Information given:
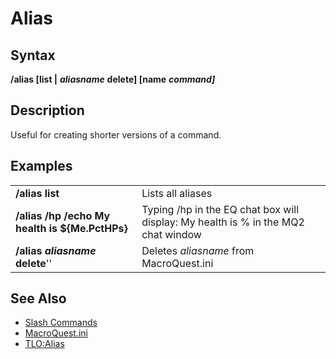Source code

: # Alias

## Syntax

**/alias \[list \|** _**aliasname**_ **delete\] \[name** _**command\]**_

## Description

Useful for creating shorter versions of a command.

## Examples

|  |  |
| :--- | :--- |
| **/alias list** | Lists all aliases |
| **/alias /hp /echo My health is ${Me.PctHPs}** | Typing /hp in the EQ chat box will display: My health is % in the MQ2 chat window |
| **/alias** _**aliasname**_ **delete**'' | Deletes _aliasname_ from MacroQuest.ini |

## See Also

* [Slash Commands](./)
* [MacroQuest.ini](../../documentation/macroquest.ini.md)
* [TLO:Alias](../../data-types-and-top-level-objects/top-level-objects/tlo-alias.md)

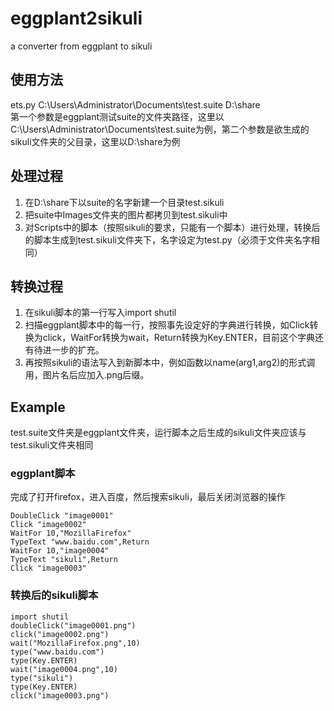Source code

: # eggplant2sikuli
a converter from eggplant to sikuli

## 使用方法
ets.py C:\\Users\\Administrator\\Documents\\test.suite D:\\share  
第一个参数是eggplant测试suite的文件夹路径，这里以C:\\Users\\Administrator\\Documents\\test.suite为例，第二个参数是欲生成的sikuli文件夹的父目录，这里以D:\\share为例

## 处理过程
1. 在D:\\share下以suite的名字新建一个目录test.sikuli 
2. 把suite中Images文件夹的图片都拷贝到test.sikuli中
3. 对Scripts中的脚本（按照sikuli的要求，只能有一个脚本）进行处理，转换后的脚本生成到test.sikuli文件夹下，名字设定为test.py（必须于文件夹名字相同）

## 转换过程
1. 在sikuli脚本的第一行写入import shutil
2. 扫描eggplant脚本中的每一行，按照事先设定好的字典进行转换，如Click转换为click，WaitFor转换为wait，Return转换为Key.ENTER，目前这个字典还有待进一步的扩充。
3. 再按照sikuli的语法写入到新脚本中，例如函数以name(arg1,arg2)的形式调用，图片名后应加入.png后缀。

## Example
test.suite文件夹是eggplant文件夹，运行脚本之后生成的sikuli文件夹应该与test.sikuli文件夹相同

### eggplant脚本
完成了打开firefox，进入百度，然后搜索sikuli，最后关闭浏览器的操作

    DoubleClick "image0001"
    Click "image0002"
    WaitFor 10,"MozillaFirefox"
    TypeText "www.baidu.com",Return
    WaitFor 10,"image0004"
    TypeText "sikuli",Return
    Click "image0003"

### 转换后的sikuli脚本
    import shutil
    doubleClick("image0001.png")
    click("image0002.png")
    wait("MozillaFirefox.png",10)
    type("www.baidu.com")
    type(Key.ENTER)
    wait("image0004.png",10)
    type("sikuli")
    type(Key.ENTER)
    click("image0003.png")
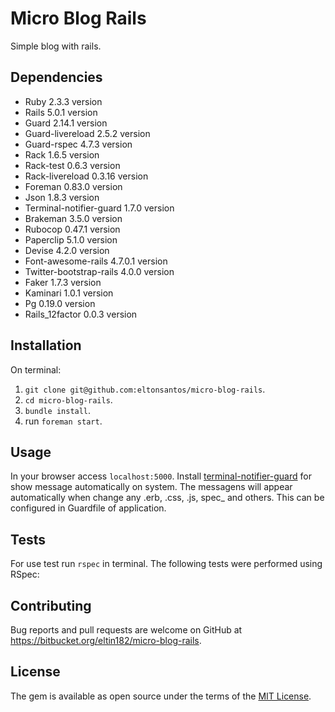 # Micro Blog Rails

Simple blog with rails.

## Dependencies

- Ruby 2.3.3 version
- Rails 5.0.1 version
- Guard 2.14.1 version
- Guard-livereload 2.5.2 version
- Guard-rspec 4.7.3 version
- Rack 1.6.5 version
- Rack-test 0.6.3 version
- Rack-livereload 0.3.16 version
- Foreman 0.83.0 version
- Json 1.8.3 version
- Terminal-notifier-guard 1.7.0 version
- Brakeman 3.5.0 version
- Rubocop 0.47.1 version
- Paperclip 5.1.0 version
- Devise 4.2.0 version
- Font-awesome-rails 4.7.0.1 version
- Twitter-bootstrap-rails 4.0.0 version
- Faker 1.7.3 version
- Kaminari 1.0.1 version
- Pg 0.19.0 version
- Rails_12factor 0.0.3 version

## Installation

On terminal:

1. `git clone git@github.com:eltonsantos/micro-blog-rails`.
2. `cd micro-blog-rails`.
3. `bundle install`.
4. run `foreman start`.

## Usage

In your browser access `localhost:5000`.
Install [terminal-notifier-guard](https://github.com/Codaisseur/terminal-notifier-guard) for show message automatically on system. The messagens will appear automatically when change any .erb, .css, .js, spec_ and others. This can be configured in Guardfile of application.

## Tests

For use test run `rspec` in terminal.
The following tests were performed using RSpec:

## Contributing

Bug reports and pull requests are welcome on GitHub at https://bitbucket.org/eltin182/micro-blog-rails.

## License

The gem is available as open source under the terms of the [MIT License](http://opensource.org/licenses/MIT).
...
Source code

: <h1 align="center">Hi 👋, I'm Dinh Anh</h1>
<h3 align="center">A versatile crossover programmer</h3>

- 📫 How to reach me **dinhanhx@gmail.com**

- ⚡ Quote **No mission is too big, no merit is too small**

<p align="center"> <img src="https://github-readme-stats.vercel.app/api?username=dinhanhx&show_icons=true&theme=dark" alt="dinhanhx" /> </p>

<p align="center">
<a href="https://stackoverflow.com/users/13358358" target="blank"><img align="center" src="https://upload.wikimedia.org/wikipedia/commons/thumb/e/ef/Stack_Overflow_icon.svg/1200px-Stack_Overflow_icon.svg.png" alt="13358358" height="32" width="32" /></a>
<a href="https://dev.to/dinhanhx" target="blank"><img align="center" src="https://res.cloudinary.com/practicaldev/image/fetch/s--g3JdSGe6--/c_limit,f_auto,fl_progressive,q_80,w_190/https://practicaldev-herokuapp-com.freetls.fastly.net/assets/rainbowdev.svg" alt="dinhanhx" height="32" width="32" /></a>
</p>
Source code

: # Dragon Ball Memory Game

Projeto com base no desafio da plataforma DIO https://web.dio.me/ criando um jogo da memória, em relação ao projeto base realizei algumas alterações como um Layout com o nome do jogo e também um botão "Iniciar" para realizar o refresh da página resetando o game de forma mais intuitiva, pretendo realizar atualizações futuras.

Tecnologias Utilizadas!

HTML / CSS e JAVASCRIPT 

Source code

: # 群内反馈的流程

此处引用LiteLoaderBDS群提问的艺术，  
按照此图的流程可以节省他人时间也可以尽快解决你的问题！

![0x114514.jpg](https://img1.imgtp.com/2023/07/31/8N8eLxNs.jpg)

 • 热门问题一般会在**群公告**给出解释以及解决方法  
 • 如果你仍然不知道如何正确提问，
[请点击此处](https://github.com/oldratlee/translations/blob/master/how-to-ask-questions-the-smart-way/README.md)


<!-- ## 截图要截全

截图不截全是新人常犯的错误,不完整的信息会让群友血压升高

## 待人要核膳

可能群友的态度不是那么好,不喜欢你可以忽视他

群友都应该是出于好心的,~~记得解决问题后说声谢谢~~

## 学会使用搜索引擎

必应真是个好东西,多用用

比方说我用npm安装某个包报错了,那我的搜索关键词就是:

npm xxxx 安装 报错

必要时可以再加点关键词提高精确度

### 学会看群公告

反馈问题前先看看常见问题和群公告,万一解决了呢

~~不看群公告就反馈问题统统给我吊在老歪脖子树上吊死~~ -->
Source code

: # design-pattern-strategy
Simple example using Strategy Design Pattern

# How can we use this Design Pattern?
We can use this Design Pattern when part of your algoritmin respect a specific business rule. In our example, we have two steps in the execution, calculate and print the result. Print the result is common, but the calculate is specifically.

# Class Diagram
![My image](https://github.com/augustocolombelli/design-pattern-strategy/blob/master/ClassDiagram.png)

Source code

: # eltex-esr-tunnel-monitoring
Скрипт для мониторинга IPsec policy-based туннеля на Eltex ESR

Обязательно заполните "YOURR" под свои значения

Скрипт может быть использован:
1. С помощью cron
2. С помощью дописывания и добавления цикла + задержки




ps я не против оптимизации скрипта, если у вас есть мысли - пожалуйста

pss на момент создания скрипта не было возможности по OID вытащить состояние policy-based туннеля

Problem statement:
Using the data above, count every line that contains the word "Rack", then give the count and nothing more.

Task answer:
3